Listening to birdsong reveals basic features of rate perception and aesthetic judgements

The timing of acoustic events is central to human speech and music. Tempo tends to be slower in aesthetic contexts: rates in poetic speech and music are slower than non-poetic, running speech. We tested whether a general aesthetic preference for slower rates can account for this, using birdsong as a stimulus: it structurally resembles human sequences but is unbiased by their production or processing constraints. When listeners selected the birdsong playback tempo that was most pleasing, they showed no bias towards any range of note rates. However, upon hearing a novel stimulus, listeners rapidly formed a robust, implicit memory of its temporal properties, and developed a stimulus-specific preference for the memorized tempo. Interestingly, tempo perception in birdsong stimuli was strongly determined by individual, internal preferences for rates of 1-2 Hz. This suggests that processing complex sound sequences relies on a default time window, while aesthetic appreciation appears flexible, experience-based and not determined by absolute event rates.

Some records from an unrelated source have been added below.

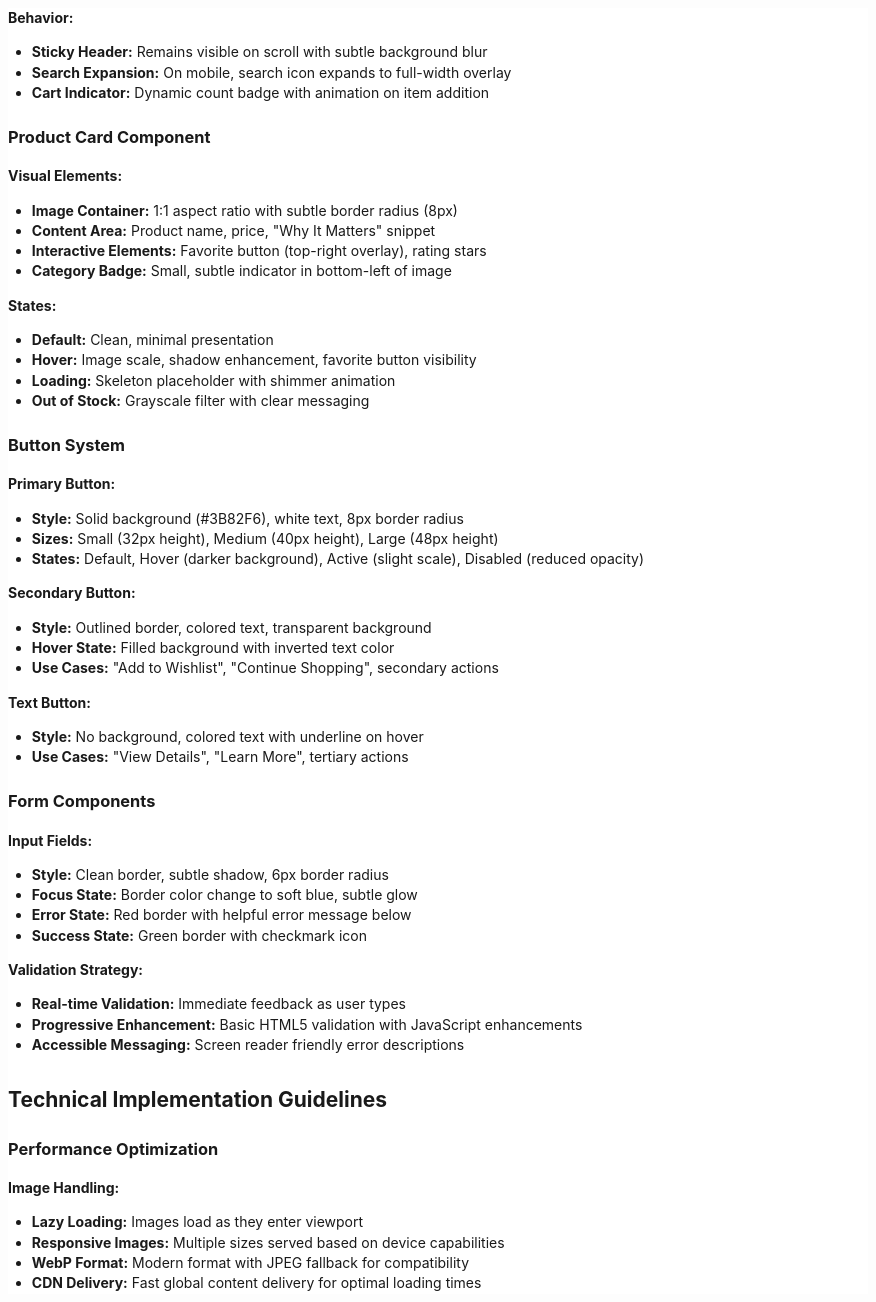 **Behavior:**
- **Sticky Header:** Remains visible on scroll with subtle background blur
- **Search Expansion:** On mobile, search icon expands to full-width overlay
- **Cart Indicator:** Dynamic count badge with animation on item addition

### Product Card Component
**Visual Elements:**
- **Image Container:** 1:1 aspect ratio with subtle border radius (8px)
- **Content Area:** Product name, price, "Why It Matters" snippet
- **Interactive Elements:** Favorite button (top-right overlay), rating stars
- **Category Badge:** Small, subtle indicator in bottom-left of image

**States:**
- **Default:** Clean, minimal presentation
- **Hover:** Image scale, shadow enhancement, favorite button visibility
- **Loading:** Skeleton placeholder with shimmer animation
- **Out of Stock:** Grayscale filter with clear messaging

### Button System
**Primary Button:**
- **Style:** Solid background (#3B82F6), white text, 8px border radius
- **Sizes:** Small (32px height), Medium (40px height), Large (48px height)
- **States:** Default, Hover (darker background), Active (slight scale), Disabled (reduced opacity)

**Secondary Button:**
- **Style:** Outlined border, colored text, transparent background
- **Hover State:** Filled background with inverted text color
- **Use Cases:** "Add to Wishlist", "Continue Shopping", secondary actions

**Text Button:**
- **Style:** No background, colored text with underline on hover
- **Use Cases:** "View Details", "Learn More", tertiary actions

### Form Components
**Input Fields:**
- **Style:** Clean border, subtle shadow, 6px border radius
- **Focus State:** Border color change to soft blue, subtle glow
- **Error State:** Red border with helpful error message below
- **Success State:** Green border with checkmark icon

**Validation Strategy:**
- **Real-time Validation:** Immediate feedback as user types
- **Progressive Enhancement:** Basic HTML5 validation with JavaScript enhancements
- **Accessible Messaging:** Screen reader friendly error descriptions

## Technical Implementation Guidelines

### Performance Optimization
**Image Handling:**
- **Lazy Loading:** Images load as they enter viewport
- **Responsive Images:** Multiple sizes served based on device capabilities
- **WebP Format:** Modern format with JPEG fallback for compatibility
- **CDN Delivery:** Fast global content delivery for optimal loading times
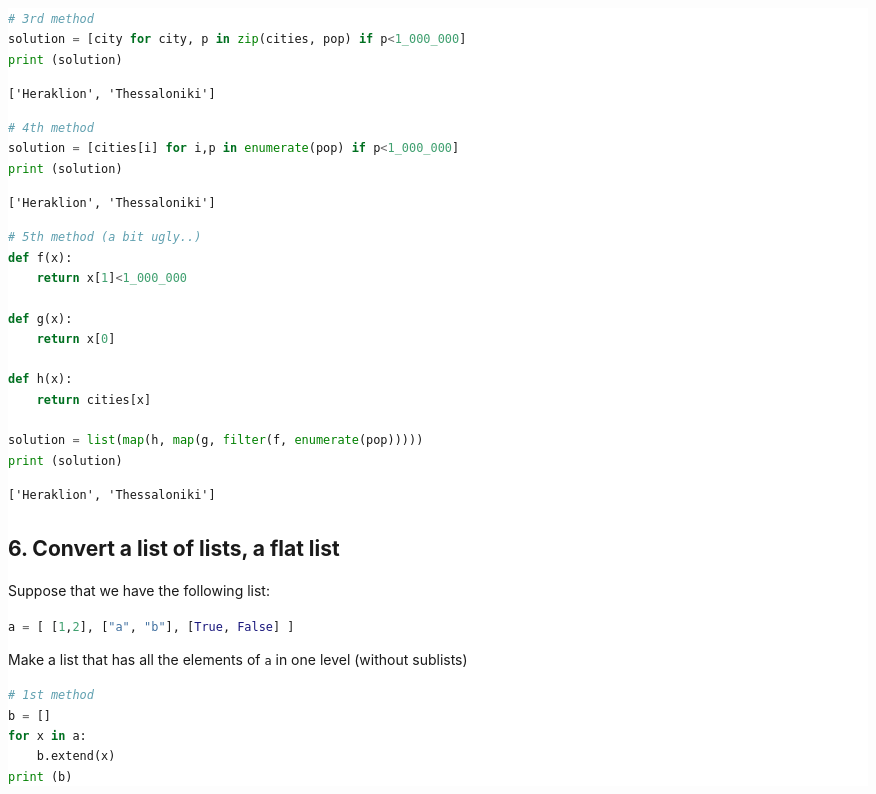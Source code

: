 

```python
# 3rd method
solution = [city for city, p in zip(cities, pop) if p<1_000_000]
print (solution)
```

    ['Heraklion', 'Thessaloniki']



```python
# 4th method
solution = [cities[i] for i,p in enumerate(pop) if p<1_000_000]
print (solution)
```

    ['Heraklion', 'Thessaloniki']



```python
# 5th method (a bit ugly..)
def f(x):
    return x[1]<1_000_000

def g(x):
    return x[0]

def h(x):
    return cities[x]

solution = list(map(h, map(g, filter(f, enumerate(pop)))))
print (solution)
```

    ['Heraklion', 'Thessaloniki']



## 6. Convert a list of lists, a flat list

Suppose that we have the following list:



```python
a = [ [1,2], ["a", "b"], [True, False] ]
```


Make a list that has all the elements of ```a``` in one level (without sublists)



```python
# 1st method
b = []
for x in a:
    b.extend(x)
print (b)
```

Tapping doesn't help: Synchronized self-motion and judgments of musical tempo

For both musicians and music psychologists, beat rate (BPM) has often been regarded as a transparent measure of musical speed or tempo, yet recent research has shown that tempo is more than just BPM. In a previous study, London, Burger, Thompson, and Toiviainen (Acta Psychologica, 164, 70-80, 2016) presented participants with original as well as "time-stretched" versions of classic R&B songs; time stretching slows down or speeds up a recording without changing its pitch or timbre. In that study we discovered a tempo anchoring effect (TAE): Although relative tempo judgments (original vs. time-stretched versions of the same song) were correct, they were at odds with BPM rates of each stimulus. As previous studies have shown that synchronous movement enhances rhythm perception, we hypothesized that tapping along to the beat of these songs would reduce or eliminate the TAE and increase the salience of the beat rate of each stimulus. In the current study participants were presented with the London et al. (Acta Psychologica, 164, 70-80, 2016) stimuli in nonmovement and movement conditions. We found that although participants were able to make BPM-based tempo judgments of generic drumming patterns, and were able to tap along to the R&B stimuli at the correct beat rates, the TAE persisted in both movement and nonmovement conditions. Thus, contrary to our hypothesis that movement would reduce or eliminate the TAE, we found a disjunction between correctly synchronized motor behavior and tempo judgment. The implications of the tapping-TAE dissociation in the broader context of tempo and rhythm perception are discussed, and further approaches to studying the TAE-tapping dissociation are suggested.